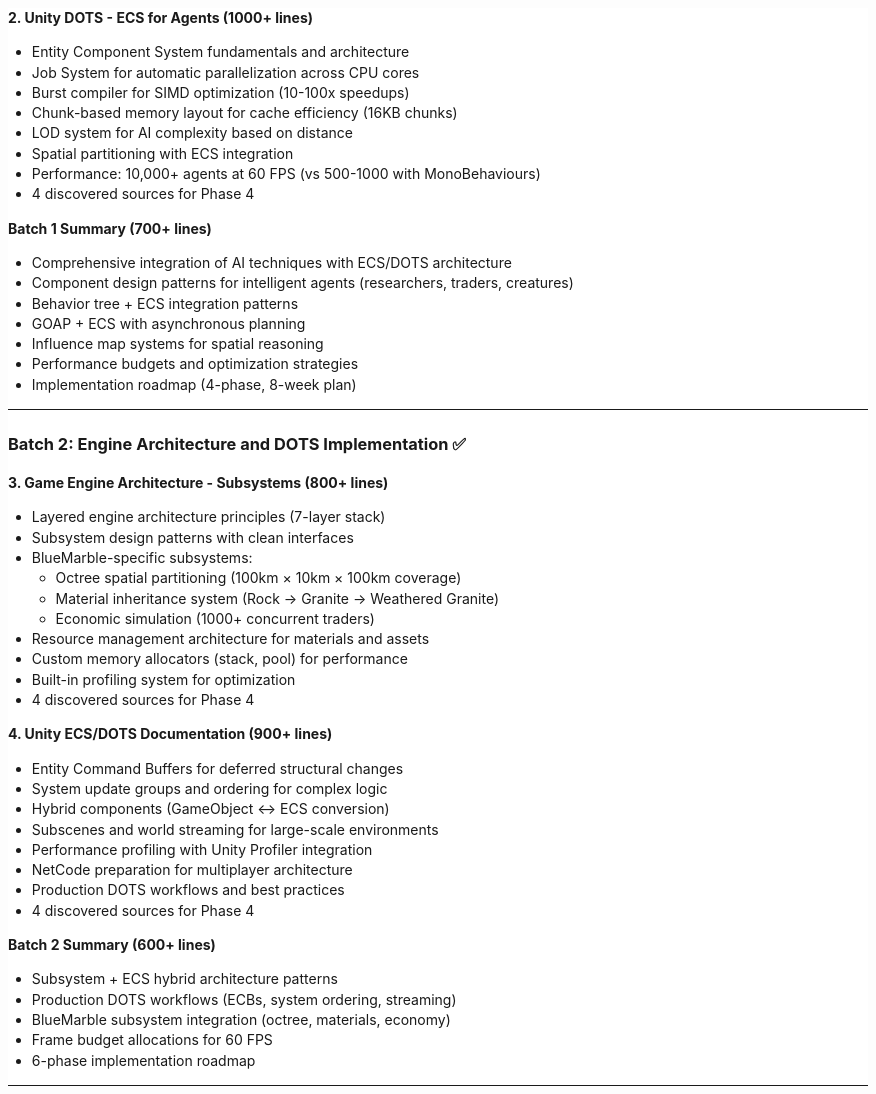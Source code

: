 **2. Unity DOTS - ECS for Agents (1000+ lines)**
- Entity Component System fundamentals and architecture
- Job System for automatic parallelization across CPU cores
- Burst compiler for SIMD optimization (10-100x speedups)
- Chunk-based memory layout for cache efficiency (16KB chunks)
- LOD system for AI complexity based on distance
- Spatial partitioning with ECS integration
- Performance: 10,000+ agents at 60 FPS (vs 500-1000 with MonoBehaviours)
- 4 discovered sources for Phase 4

**Batch 1 Summary (700+ lines)**
- Comprehensive integration of AI techniques with ECS/DOTS architecture
- Component design patterns for intelligent agents (researchers, traders, creatures)
- Behavior tree + ECS integration patterns
- GOAP + ECS with asynchronous planning
- Influence map systems for spatial reasoning
- Performance budgets and optimization strategies
- Implementation roadmap (4-phase, 8-week plan)

---

### Batch 2: Engine Architecture and DOTS Implementation ✅

**3. Game Engine Architecture - Subsystems (800+ lines)**
- Layered engine architecture principles (7-layer stack)
- Subsystem design patterns with clean interfaces
- BlueMarble-specific subsystems:
  - Octree spatial partitioning (100km × 10km × 100km coverage)
  - Material inheritance system (Rock → Granite → Weathered Granite)
  - Economic simulation (1000+ concurrent traders)
- Resource management architecture for materials and assets
- Custom memory allocators (stack, pool) for performance
- Built-in profiling system for optimization
- 4 discovered sources for Phase 4

**4. Unity ECS/DOTS Documentation (900+ lines)**
- Entity Command Buffers for deferred structural changes
- System update groups and ordering for complex logic
- Hybrid components (GameObject ↔ ECS conversion)
- Subscenes and world streaming for large-scale environments
- Performance profiling with Unity Profiler integration
- NetCode preparation for multiplayer architecture
- Production DOTS workflows and best practices
- 4 discovered sources for Phase 4

**Batch 2 Summary (600+ lines)**
- Subsystem + ECS hybrid architecture patterns
- Production DOTS workflows (ECBs, system ordering, streaming)
- BlueMarble subsystem integration (octree, materials, economy)
- Frame budget allocations for 60 FPS
- 6-phase implementation roadmap

---
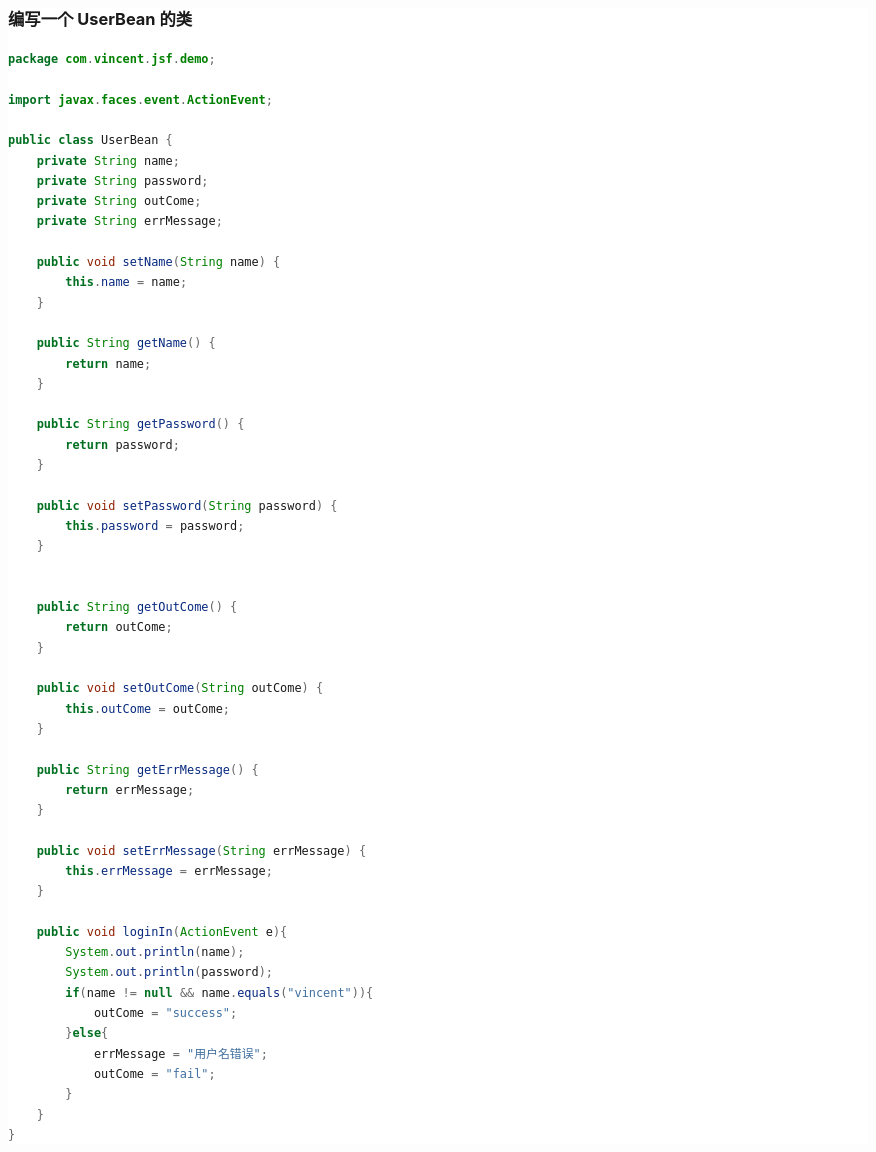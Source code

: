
 ``` xml
 ```

### 编写一个 UserBean 的类 ###

``` java 
package com.vincent.jsf.demo;  
  
import javax.faces.event.ActionEvent;  
  
public class UserBean {  
    private String name;  
    private String password;  
    private String outCome;  
    private String errMessage;  
  
    public void setName(String name) {  
        this.name = name;  
    }  
  
    public String getName() {  
        return name;  
    }  
  
    public String getPassword() {  
        return password;  
    }  
  
    public void setPassword(String password) {  
        this.password = password;  
    }  
  
      
    public String getOutCome() {  
        return outCome;  
    }  
  
    public void setOutCome(String outCome) {  
        this.outCome = outCome;  
    }  
  
    public String getErrMessage() {  
        return errMessage;  
    }  
  
    public void setErrMessage(String errMessage) {  
        this.errMessage = errMessage;  
    }  
  
    public void loginIn(ActionEvent e){  
        System.out.println(name);  
        System.out.println(password);  
        if(name != null && name.equals("vincent")){  
            outCome = "success";  
        }else{  
            errMessage = "用户名错误";  
            outCome = "fail";  
        }  
    }  
}  
``` 
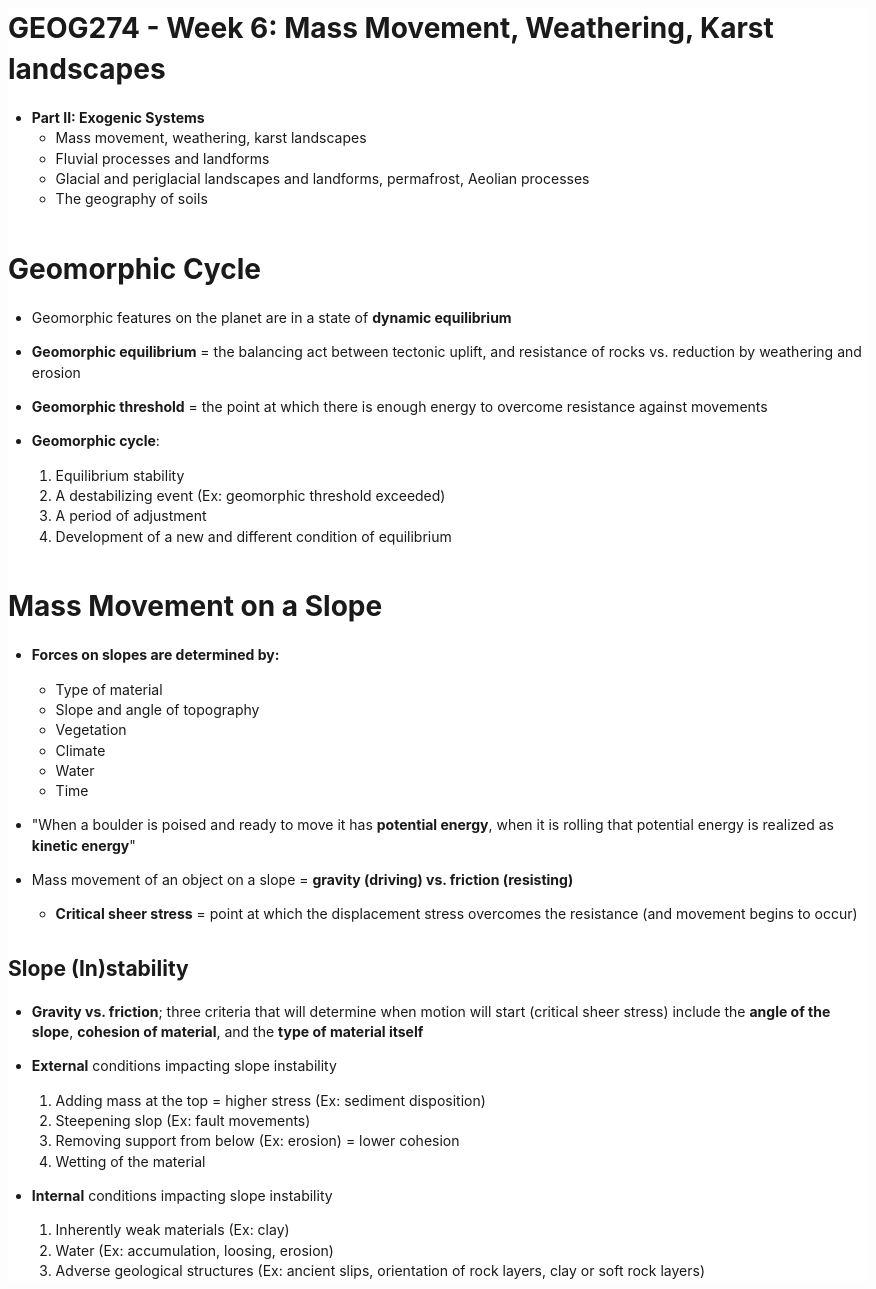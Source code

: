 # GEOG274 - Week 6: Mass Movement, Weathering, Karst landscapes
- **Part II: Exogenic Systems**
    - Mass movement, weathering, karst landscapes
    - Fluvial processes and landforms
    - Glacial and periglacial landscapes and landforms, permafrost, Aeolian processes
    - The geography of soils

# Geomorphic Cycle
- Geomorphic features on the planet are in a state of **dynamic equilibrium**

- **Geomorphic equilibrium** = the balancing act between tectonic uplift, and resistance of rocks vs. reduction by weathering and erosion
- **Geomorphic threshold** = the point at which there is enough energy to overcome resistance against movements
- **Geomorphic cycle**:
    1. Equilibrium stability
    2. A destabilizing event (Ex: geomorphic threshold exceeded)
    3. A period of adjustment
    4. Development of a new and different condition of equilibrium

# Mass Movement on a Slope
- **Forces on slopes are determined by:**
    - Type of material
    - Slope and angle of topography
    - Vegetation
    - Climate
    - Water
    - Time

- "When a boulder is poised and ready to move it has **potential energy**, when it is rolling that potential energy is realized as **kinetic energy**"

- Mass movement of an object on a slope = **gravity (driving) vs. friction (resisting)**
    - **Critical sheer stress** = point at which the displacement stress overcomes the resistance (and movement begins to occur)
 
## Slope (In)stability
- **Gravity vs. friction**; three criteria that will determine when motion will start (critical sheer stress) include the **angle of the slope**, **cohesion of material**, and the **type of material itself**

- **External** conditions impacting slope instability
    1. Adding mass at the top = higher stress (Ex: sediment disposition)
    2. Steepening slop (Ex: fault movements)
    3. Removing support from below (Ex: erosion) = lower cohesion
    4. Wetting of the material 

- **Internal** conditions impacting slope instability
    1. Inherently weak materials (Ex: clay)
    2. Water (Ex: accumulation, loosing, erosion)
    3. Adverse geological structures (Ex: ancient slips, orientation of rock layers, clay or soft rock layers)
..........
- [Problem requirements]
Please write out, exactly as they appear above, only the lines in the stretch from the line with "- Entity Component" through the line with "Summary (600+ lines)**".

- [Output]
- Entity Component System fundamentals and architecture
- Job System for automatic parallelization across CPU cores
- Burst compiler for SIMD optimization (10-100x speedups)
- Chunk-based memory layout for cache efficiency (16KB chunks)
- LOD system for AI complexity based on distance
- Spatial partitioning with ECS integration
- Performance: 10,000+ agents at 60 FPS (vs 500-1000 with MonoBehaviours)
- 4 discovered sources for Phase 4

**Batch 1 Summary (700+ lines)**
- Comprehensive integration of AI techniques with ECS/DOTS architecture
- Component design patterns for intelligent agents (researchers, traders, creatures)
- Behavior tree + ECS integration patterns
- GOAP + ECS with asynchronous planning
- Influence map systems for spatial reasoning
- Performance budgets and optimization strategies
- Implementation roadmap (4-phase, 8-week plan)

---

### Batch 2: Engine Architecture and DOTS Implementation ✅

**3. Game Engine Architecture - Subsystems (800+ lines)**
- Layered engine architecture principles (7-layer stack)
- Subsystem design patterns with clean interfaces
- BlueMarble-specific subsystems:
  - Octree spatial partitioning (100km × 10km × 100km coverage)
  - Material inheritance system (Rock → Granite → Weathered Granite)
  - Economic simulation (1000+ concurrent traders)
- Resource management architecture for materials and assets
- Custom memory allocators (stack, pool) for performance
- Built-in profiling system for optimization
- 4 discovered sources for Phase 4

**4. Unity ECS/DOTS Documentation (900+ lines)**
- Entity Command Buffers for deferred structural changes
- System update groups and ordering for complex logic
- Hybrid components (GameObject ↔ ECS conversion)
- Subscenes and world streaming for large-scale environments
- Performance profiling with Unity Profiler integration
- NetCode preparation for multiplayer architecture
- Production DOTS workflows and best practices
- 4 discovered sources for Phase 4

**Batch 2 Summary (600+ lines)**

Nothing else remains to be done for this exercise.